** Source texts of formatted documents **

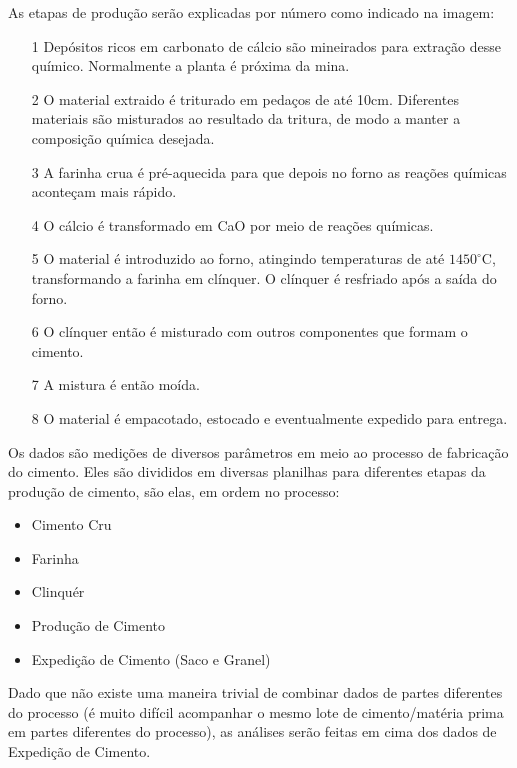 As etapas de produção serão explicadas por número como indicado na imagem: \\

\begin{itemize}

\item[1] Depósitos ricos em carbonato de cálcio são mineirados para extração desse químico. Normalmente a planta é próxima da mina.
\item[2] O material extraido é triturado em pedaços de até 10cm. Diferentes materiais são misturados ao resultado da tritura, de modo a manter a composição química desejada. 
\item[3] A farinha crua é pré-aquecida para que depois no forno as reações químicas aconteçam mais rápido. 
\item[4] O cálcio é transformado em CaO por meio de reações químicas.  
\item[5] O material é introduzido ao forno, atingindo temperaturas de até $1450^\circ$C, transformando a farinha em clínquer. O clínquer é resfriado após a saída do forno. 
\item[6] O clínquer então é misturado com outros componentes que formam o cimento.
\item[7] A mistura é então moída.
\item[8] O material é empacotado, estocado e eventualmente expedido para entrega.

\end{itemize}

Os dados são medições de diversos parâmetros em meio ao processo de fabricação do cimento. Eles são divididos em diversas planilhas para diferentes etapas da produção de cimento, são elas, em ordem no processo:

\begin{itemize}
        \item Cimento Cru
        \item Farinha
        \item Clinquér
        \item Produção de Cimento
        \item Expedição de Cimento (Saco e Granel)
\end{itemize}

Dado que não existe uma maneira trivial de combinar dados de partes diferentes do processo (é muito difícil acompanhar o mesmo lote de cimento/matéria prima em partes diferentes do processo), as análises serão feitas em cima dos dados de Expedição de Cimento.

...

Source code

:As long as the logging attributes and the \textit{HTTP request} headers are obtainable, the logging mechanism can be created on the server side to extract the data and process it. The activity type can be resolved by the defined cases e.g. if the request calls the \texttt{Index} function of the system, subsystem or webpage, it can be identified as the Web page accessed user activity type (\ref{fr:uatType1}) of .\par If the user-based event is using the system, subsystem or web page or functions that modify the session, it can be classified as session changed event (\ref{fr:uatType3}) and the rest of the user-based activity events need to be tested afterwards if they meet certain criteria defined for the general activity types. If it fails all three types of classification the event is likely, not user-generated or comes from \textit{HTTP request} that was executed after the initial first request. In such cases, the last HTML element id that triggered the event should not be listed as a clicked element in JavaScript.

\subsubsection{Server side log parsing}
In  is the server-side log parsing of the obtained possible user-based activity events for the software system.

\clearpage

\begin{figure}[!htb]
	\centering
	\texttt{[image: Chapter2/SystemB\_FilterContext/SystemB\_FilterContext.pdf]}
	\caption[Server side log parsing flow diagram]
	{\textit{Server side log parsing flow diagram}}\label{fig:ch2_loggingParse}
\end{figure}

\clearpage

** WHAT TO PRODUCE **
The word "cálcio" may appear in lines of the entries. State how many lines hold it, as a number alone.

** WRITTEN RESPONSE **
2